> [REQUIRED ACTION]: Transcribe the stretch of entries below from the line with "d) Remover completamente" through the line with "d) O código gera um erro.", exactly and with both ends included; leave out all other lines.

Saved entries
Start of Block
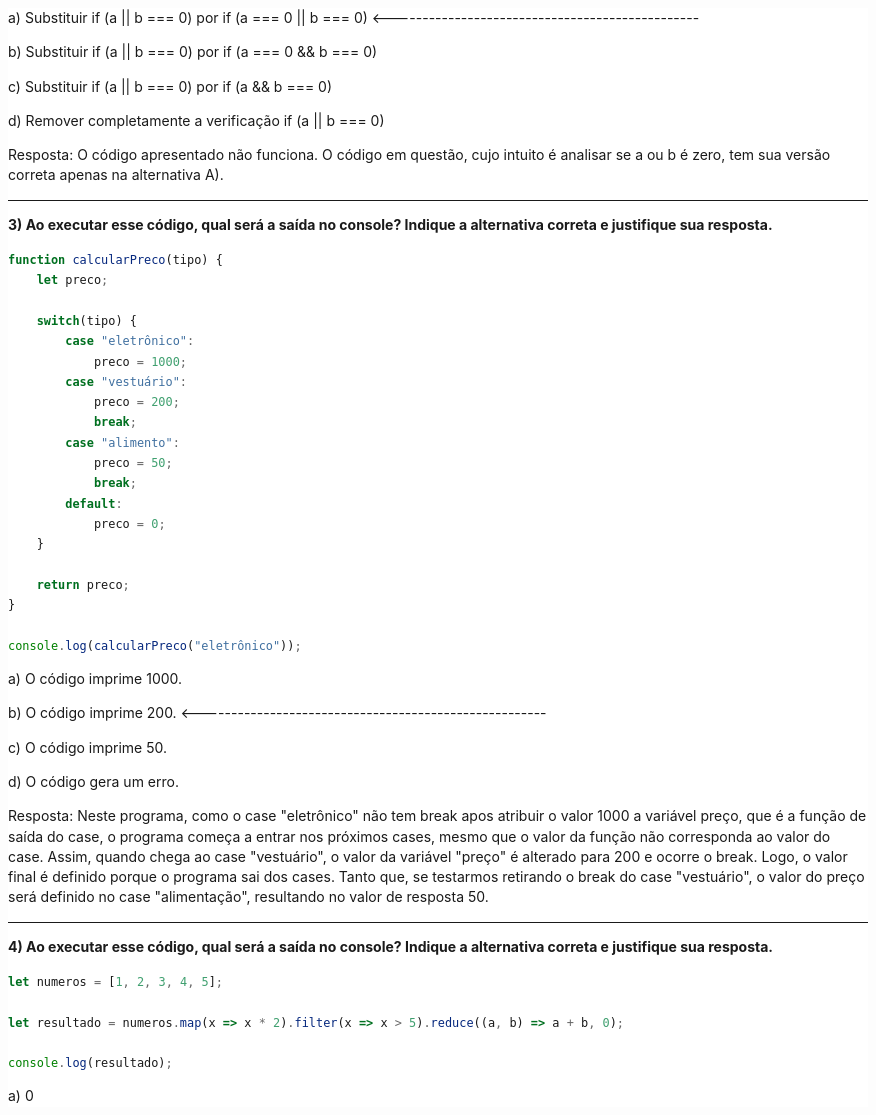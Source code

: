a) Substituir if (a || b === 0) por if (a === 0 || b === 0)    <------------------------------------------------

b) Substituir if (a || b === 0) por if (a === 0 && b === 0)

c) Substituir if (a || b === 0) por if (a && b === 0)

d) Remover completamente a verificação if (a || b === 0)

Resposta: O código apresentado não funciona. O código em questão, cujo intuito é analisar se a ou b é zero, tem sua versão correta apenas na alternativa A).
______
**3) Ao executar esse código, qual será a saída no console? Indique a alternativa correta e justifique sua resposta.**
```javascript
function calcularPreco(tipo) {
    let preco;

    switch(tipo) {
        case "eletrônico":
            preco = 1000;
        case "vestuário":
            preco = 200;
            break;
        case "alimento":
            preco = 50;
            break;
        default:
            preco = 0;
    }

    return preco;
}

console.log(calcularPreco("eletrônico"));
```

a) O código imprime 1000. 

b) O código imprime 200. <------------------------------------------------------

c) O código imprime 50.

d) O código gera um erro.

Resposta: Neste programa, como o case "eletrônico" não tem break apos atribuir o valor 1000 a variável preço, que é a função de saída do case, o programa começa a entrar nos próximos cases, mesmo que o valor da função não corresponda ao valor do case. Assim, quando chega ao case "vestuário", o valor da variável "preço" é alterado para 200 e ocorre o break. Logo, o valor final é definido porque o programa sai dos cases. Tanto que, se testarmos retirando o break do case "vestuário", o valor do preço será definido no case "alimentação", resultando no valor de resposta 50.

______
**4) Ao executar esse código, qual será a saída no console? Indique a alternativa correta e justifique sua resposta.**
```javascript
let numeros = [1, 2, 3, 4, 5];

let resultado = numeros.map(x => x * 2).filter(x => x > 5).reduce((a, b) => a + b, 0);

console.log(resultado);
```
a) 0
End of Block
> [REPLY]:
d) Remover completamente a verificação if (a || b === 0)

Resposta: O código apresentado não funciona. O código em questão, cujo intuito é analisar se a ou b é zero, tem sua versão correta apenas na alternativa A).
______
**3) Ao executar esse código, qual será a saída no console? Indique a alternativa correta e justifique sua resposta.**
```javascript
function calcularPreco(tipo) {
    let preco;

    switch(tipo) {
        case "eletrônico":
            preco = 1000;
        case "vestuário":
            preco = 200;
            break;
        case "alimento":
            preco = 50;
            break;
        default:
            preco = 0;
    }

    return preco;
}

console.log(calcularPreco("eletrônico"));
```

a) O código imprime 1000. 

b) O código imprime 200. <------------------------------------------------------

c) O código imprime 50.

d) O código gera um erro.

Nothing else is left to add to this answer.